The E3 ubiquitin ligase Slimb/ß-TrCP is required for normal copper homeostasis in Drosophila.

The Drosophila Slimb (Slmb) gene encodes a Skp1-Cul1-F-box (SCP) E3 ubiquitin ligase orthologous to the human ß-TrCP/BTRC protein. Slmb and/or BTRC play regulatory roles in numerous biological processes by ubiquitinating several substrate proteins which are then targeted for proteasomal degradation. Here, we demonstrate an additional role for Slmb in maintaining cellular copper homeostasis. In the thorax, midgut and eye, Slmb knockdown causes copper deficiency phenotypes which can be rescued by increasing cellular copper levels via decreased efflux or increased uptake. Furthermore, Slmb knockdown results in decreased levels of the copper transporters Ctr1A and ATP7, indicating Slmb is required to regulate copper homeostasis. We also present evidence that the transcription factor Cap-n-Collar (Nrf2 in mammals), a known substrate of Slmb/BTRC, mediates Slmb's regulatory effect on Ctr1A in a post-transcriptional manner.

Vacuolar-type H(+)-ATPase subunits and the neurogenic protein big brain are required for optimal copper and zinc uptake.

Copper and zinc homeostasis in polarized epithelial cells requires the correct localization and regulation of membrane-bound transport proteins at the apical and basolateral cell membranes. We have identified a subunit of the vacuolar-type H(+)-ATPase (V-ATPase) complex, vhaPPA1-2, and the Drosophila aquaporin homolog big brain (bib), as being required for the correct localization of the copper uptake transporters Ctr1A and Ctr1B and the zinc uptake protein dZip89B and hence necessary for optimal copper and zinc accumulation in vivo. Knockdown of vhaPPA1-2 or bib resulted in cuticle hypo-pigmentation phenotypes typical of copper deficiency in the fly and induction of midgut Ctr1B expression, a known response to low cellular copper levels. Furthermore, midgut-specific knockdown of bib increased tolerance to elevated dietary zinc levels. Ctr1A, Ctr1B and dZip89B are normally localized to the apical plasma membrane. Upon knockdown of vhaPPA1-2 or bib, this localization was strongly disrupted as was that of the generic plasma membrane marker CD8-GFP, indicating that these two genes are not acting specifically on metal ion homeostasis but rather are necessary for general apical membrane protein localization in polarized epithelial cells. These results suggest that metal ion transport is particularly sensitive to disturbances in cellular protein localization processes.

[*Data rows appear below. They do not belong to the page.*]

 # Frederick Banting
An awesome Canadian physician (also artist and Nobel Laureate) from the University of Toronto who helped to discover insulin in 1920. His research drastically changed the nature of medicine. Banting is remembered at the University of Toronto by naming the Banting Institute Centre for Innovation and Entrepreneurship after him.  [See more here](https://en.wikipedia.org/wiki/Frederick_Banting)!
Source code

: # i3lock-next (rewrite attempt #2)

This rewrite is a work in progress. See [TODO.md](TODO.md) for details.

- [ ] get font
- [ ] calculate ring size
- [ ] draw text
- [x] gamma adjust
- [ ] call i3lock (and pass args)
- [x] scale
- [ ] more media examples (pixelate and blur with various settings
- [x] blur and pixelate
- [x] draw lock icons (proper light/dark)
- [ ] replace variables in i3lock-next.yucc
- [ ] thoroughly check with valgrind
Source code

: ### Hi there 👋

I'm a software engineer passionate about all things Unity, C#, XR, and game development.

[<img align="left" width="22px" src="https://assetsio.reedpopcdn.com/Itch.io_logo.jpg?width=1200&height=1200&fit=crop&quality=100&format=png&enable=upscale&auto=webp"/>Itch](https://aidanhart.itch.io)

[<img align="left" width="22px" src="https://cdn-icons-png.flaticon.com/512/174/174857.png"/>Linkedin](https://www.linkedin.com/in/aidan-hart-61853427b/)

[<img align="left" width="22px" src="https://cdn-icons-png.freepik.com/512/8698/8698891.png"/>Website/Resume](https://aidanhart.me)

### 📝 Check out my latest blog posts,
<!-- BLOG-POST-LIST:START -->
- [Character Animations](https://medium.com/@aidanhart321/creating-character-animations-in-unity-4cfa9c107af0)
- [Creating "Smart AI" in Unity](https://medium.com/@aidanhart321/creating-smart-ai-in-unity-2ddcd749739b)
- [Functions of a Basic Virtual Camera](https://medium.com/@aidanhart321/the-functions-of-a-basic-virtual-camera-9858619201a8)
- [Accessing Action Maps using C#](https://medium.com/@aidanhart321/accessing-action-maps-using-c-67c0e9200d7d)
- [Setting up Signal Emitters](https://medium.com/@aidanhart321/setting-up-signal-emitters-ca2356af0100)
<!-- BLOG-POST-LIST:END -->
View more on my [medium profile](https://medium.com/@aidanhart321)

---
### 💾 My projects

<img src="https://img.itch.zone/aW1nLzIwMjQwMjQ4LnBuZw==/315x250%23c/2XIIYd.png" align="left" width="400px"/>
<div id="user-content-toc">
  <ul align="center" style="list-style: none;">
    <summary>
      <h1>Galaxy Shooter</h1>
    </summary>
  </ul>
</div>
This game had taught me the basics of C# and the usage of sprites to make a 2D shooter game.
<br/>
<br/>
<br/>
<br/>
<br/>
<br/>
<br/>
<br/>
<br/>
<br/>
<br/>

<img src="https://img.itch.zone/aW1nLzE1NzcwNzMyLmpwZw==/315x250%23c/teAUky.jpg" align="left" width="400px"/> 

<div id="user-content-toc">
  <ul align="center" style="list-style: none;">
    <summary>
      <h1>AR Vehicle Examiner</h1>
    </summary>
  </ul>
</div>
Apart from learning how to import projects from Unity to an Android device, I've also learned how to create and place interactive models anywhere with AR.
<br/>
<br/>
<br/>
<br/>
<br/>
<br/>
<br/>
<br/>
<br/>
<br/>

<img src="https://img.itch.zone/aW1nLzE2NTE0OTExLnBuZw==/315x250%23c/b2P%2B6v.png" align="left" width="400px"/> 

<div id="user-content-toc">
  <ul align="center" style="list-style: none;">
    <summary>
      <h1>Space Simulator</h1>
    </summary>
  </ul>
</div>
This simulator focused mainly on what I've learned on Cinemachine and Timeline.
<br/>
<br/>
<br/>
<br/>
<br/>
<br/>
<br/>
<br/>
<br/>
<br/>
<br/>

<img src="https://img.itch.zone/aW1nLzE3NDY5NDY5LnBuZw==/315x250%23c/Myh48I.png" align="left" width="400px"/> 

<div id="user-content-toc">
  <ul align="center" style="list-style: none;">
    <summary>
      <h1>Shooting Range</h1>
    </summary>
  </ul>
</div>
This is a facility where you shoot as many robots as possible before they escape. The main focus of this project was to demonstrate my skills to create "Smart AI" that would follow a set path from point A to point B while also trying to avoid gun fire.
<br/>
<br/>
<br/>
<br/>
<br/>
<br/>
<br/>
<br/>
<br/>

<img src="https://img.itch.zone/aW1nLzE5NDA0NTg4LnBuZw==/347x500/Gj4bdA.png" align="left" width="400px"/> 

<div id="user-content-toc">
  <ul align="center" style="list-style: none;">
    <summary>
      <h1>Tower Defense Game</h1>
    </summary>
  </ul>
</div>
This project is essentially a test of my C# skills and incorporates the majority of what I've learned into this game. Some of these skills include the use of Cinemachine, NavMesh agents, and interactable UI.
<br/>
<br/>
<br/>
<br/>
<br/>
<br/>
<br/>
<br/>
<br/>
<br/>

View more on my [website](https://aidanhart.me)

Tissue-specific interplay between copper uptake and efflux in Drosophila.

The vinegar fly Drosophila melanogaster is proving to be an excellent system to study the in vivo regulation of the essential metal copper. The Ctr1A/B and DmATP7 copper transport proteins have well-established roles in Drosophila copper uptake and efflux, respectively. Both Ctr1A and DmATP7 are essential genes, whereas Ctr1B mutants are viable but die in excess or depleted copper conditions. Less is known about the tissue-specific requirements for these three genes and how they interact to maintain copper homeostasis in different cell types. Here, we use targeted overexpression and suppression of each gene to examine these questions in vivo. We find that in the epidermal cells that form the adult thoracic and abdominal cuticle, Ctr1A plays a major role in copper uptake, whereas Ctr1B plays only a minor supporting role and DmATP7, as previously shown, is essential for transfer of copper to the trans-Golgi network. We also find that the copper chaperone dSco1 appears necessary for supplying the mitochondria with copper in these tissues. In contrast, in the developing Drosophila eye, DmATP7 appears to be non-essential unless copper levels in these cells are artificially elevated. Again, Ctr1A is the main copper uptake gene in the eye, but when ectopically expressed, Ctr1B has greater phenotypic effects than Ctr1A. Furthermore, Ctr1A and Ctr1B show a dramatic synergistic interaction, indicating their relationship is more complicated than a simply additive one and that they may in fact act cooperatively for optimal copper import.